Word for word, retype every line of the data.

· · · · ·

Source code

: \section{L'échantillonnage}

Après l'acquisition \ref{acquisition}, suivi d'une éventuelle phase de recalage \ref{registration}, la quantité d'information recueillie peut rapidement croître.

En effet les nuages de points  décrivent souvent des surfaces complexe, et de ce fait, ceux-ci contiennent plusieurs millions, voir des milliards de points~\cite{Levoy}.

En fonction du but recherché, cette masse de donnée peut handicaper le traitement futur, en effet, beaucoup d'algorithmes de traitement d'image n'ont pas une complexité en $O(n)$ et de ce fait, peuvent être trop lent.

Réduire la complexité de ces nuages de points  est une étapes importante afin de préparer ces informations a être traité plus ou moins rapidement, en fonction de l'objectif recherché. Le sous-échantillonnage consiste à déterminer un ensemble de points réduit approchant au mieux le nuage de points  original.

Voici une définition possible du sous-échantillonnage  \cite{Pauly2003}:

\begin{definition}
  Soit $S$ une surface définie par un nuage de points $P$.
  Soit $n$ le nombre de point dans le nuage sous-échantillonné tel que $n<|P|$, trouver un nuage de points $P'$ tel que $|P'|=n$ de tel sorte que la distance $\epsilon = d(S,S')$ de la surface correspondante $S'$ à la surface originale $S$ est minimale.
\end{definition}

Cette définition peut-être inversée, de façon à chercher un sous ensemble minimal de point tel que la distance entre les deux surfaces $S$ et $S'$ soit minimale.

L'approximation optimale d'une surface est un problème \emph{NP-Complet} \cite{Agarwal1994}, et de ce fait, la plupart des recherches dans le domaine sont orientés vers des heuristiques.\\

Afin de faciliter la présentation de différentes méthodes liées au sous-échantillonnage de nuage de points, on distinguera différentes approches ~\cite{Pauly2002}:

· · · · ·

## [Output of the exercise]
Source code

: \section{L'échantillonnage}

Après l'acquisition \ref{acquisition}, suivi d'une éventuelle phase de recalage \ref{registration}, la quantité d'information recueillie peut rapidement croître.

En effet les nuages de points  décrivent souvent des surfaces complexe, et de ce fait, ceux-ci contiennent plusieurs millions, voir des milliards de points~\cite{Levoy}.

En fonction du but recherché, cette masse de donnée peut handicaper le traitement futur, en effet, beaucoup d'algorithmes de traitement d'image n'ont pas une complexité en $O(n)$ et de ce fait, peuvent être trop lent.

Réduire la complexité de ces nuages de points  est une étapes importante afin de préparer ces informations a être traité plus ou moins rapidement, en fonction de l'objectif recherché. Le sous-échantillonnage consiste à déterminer un ensemble de points réduit approchant au mieux le nuage de points  original.

Voici une définition possible du sous-échantillonnage  \cite{Pauly2003}:

\begin{definition}
  Soit $S$ une surface définie par un nuage de points $P$.
  Soit $n$ le nombre de point dans le nuage sous-échantillonné tel que $n<|P|$, trouver un nuage de points $P'$ tel que $|P'|=n$ de tel sorte que la distance $\epsilon = d(S,S')$ de la surface correspondante $S'$ à la surface originale $S$ est minimale.
\end{definition}

Cette définition peut-être inversée, de façon à chercher un sous ensemble minimal de point tel que la distance entre les deux surfaces $S$ et $S'$ soit minimale.

L'approximation optimale d'une surface est un problème \emph{NP-Complet} \cite{Agarwal1994}, et de ce fait, la plupart des recherches dans le domaine sont orientés vers des heuristiques.\\

Afin de faciliter la présentation de différentes méthodes liées au sous-échantillonnage de nuage de points, on distinguera différentes approches ~\cite{Pauly2002}:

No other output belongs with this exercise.